> _What to produce_
Search the data for the string "below", and report each line where it is found.

> _Supplied material_
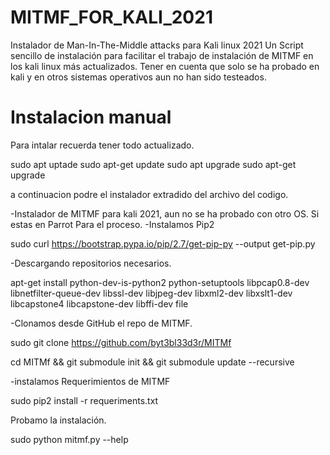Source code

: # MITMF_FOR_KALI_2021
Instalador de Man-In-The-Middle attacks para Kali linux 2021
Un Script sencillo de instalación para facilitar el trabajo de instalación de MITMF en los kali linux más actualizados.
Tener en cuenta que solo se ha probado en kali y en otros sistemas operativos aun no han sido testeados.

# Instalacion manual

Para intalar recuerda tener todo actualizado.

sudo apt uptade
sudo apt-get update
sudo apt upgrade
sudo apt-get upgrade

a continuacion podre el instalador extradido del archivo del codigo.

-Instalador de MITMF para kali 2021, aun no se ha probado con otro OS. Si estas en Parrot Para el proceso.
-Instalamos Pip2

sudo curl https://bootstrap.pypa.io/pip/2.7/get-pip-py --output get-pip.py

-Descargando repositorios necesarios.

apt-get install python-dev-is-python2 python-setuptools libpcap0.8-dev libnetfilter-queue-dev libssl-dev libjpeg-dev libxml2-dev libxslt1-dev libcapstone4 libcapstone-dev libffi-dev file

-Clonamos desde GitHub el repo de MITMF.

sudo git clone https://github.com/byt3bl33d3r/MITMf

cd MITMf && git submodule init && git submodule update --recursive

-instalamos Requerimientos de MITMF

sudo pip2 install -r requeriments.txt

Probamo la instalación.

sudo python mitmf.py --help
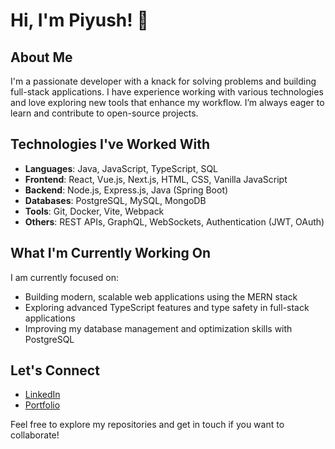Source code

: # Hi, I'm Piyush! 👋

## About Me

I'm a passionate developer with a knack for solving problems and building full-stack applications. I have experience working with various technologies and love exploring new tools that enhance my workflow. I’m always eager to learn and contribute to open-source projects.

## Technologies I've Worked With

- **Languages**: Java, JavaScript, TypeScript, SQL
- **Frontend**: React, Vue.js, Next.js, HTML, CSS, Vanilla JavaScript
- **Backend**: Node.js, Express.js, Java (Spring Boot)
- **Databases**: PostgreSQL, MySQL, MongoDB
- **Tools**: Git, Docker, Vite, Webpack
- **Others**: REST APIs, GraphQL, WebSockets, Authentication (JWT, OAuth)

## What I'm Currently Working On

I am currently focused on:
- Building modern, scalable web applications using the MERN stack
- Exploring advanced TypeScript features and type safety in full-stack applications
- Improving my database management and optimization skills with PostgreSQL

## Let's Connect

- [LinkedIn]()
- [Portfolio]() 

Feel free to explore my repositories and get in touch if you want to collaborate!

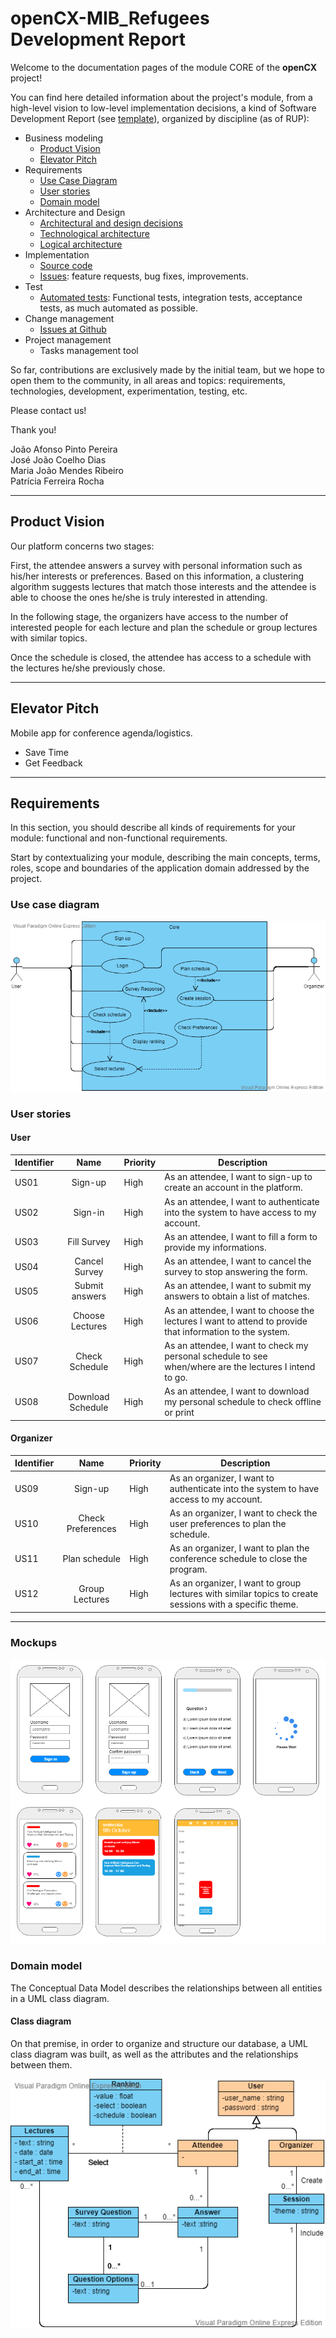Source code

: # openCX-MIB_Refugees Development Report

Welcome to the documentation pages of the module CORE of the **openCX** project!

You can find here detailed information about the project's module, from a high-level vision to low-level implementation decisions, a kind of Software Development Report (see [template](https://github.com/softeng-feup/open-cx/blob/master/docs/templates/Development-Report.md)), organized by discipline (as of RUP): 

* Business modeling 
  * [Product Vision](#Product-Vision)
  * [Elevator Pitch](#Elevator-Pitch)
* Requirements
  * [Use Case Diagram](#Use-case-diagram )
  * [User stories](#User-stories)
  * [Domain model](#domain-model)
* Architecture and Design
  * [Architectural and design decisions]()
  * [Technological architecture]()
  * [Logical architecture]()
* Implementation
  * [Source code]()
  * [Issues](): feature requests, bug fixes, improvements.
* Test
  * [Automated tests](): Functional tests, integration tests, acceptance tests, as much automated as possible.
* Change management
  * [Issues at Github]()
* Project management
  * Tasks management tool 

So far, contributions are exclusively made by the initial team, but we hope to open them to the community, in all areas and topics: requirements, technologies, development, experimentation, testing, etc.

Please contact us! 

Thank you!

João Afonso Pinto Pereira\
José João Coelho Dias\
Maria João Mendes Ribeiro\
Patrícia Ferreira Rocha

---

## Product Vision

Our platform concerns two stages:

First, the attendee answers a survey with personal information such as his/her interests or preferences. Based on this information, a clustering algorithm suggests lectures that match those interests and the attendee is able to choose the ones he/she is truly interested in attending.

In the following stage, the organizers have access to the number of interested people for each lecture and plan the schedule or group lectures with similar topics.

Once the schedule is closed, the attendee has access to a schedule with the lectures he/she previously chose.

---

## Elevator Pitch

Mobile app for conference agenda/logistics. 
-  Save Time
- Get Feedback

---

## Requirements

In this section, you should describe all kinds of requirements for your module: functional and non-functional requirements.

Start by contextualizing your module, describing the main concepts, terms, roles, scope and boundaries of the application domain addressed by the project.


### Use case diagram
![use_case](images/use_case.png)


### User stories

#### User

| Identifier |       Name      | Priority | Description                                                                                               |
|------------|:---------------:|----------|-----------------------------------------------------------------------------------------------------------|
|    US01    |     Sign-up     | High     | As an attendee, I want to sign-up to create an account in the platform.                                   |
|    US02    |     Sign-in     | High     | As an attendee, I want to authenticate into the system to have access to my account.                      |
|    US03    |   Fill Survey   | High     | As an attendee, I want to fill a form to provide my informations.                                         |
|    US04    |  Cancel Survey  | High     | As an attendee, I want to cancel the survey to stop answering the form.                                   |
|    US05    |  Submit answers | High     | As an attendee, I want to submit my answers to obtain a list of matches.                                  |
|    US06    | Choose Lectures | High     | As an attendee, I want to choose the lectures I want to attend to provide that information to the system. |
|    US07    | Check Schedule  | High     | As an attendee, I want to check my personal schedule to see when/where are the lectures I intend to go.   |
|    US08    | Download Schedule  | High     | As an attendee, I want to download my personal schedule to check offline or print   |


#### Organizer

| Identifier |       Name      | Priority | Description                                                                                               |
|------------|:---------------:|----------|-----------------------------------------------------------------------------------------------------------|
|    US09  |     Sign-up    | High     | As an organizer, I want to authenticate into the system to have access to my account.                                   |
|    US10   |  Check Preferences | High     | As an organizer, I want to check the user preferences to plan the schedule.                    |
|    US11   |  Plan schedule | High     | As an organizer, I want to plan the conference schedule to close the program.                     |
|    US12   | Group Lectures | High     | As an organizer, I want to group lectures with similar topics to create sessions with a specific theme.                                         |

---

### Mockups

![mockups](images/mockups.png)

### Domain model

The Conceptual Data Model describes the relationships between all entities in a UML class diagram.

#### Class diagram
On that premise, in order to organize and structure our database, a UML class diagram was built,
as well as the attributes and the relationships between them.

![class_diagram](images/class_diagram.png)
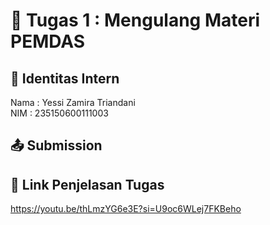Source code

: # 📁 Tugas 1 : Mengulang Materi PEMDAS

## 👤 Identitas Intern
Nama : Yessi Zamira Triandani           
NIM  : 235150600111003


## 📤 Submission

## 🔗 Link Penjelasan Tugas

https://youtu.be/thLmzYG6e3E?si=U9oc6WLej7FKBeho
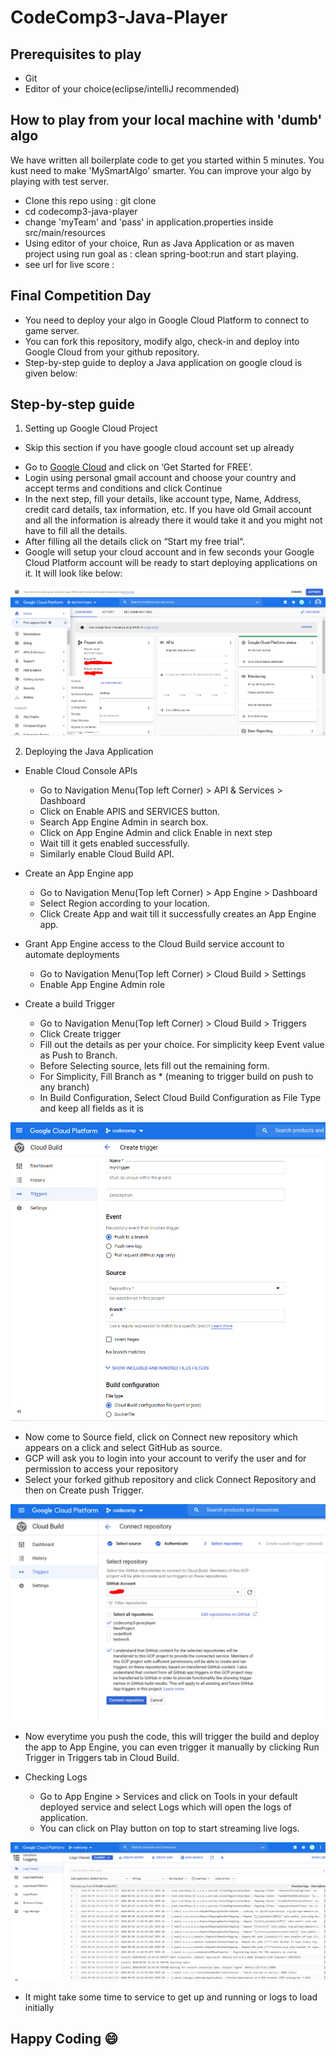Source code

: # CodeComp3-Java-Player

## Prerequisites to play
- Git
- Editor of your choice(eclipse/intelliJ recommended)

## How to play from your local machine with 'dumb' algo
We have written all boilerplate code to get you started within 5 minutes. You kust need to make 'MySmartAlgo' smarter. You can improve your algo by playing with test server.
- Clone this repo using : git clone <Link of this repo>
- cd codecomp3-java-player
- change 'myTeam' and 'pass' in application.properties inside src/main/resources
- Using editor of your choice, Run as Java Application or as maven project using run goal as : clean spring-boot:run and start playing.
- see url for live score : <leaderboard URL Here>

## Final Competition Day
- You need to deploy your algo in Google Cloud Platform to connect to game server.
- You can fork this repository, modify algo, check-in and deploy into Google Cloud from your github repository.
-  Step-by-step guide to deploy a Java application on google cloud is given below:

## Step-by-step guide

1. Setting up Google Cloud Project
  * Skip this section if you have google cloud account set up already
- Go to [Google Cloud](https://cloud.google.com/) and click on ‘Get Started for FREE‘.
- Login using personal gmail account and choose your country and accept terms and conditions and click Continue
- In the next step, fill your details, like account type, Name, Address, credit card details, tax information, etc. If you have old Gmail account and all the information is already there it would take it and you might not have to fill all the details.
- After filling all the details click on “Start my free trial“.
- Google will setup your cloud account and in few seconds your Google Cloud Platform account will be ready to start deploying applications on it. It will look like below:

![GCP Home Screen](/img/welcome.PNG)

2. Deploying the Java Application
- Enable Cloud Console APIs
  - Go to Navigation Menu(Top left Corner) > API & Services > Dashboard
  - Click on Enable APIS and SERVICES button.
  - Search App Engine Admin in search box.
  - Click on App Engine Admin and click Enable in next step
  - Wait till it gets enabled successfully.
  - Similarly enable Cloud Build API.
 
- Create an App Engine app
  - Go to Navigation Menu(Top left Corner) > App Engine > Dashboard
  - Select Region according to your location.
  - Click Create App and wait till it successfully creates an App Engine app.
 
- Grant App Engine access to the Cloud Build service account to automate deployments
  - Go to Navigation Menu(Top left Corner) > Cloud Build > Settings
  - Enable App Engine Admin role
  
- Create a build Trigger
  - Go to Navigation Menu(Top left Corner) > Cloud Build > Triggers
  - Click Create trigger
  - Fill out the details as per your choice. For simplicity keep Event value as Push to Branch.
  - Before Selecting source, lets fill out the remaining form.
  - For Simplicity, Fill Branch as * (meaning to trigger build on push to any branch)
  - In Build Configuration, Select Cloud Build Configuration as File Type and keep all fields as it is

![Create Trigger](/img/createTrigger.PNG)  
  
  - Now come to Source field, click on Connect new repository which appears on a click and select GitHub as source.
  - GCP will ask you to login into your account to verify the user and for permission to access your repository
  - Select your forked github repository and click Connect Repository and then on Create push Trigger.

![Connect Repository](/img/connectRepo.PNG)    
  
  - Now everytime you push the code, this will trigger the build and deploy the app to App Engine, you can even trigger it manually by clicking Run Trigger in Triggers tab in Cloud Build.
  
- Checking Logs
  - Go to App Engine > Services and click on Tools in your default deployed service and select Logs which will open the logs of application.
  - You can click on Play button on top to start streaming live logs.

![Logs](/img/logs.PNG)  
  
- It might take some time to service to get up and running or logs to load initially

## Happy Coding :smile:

> _Reply_
-  Step-by-step guide to deploy a Java application on google cloud is given below:
- Google will setup your cloud account and in few seconds your Google Cloud Platform account will be ready to start deploying applications on it. It will look like below:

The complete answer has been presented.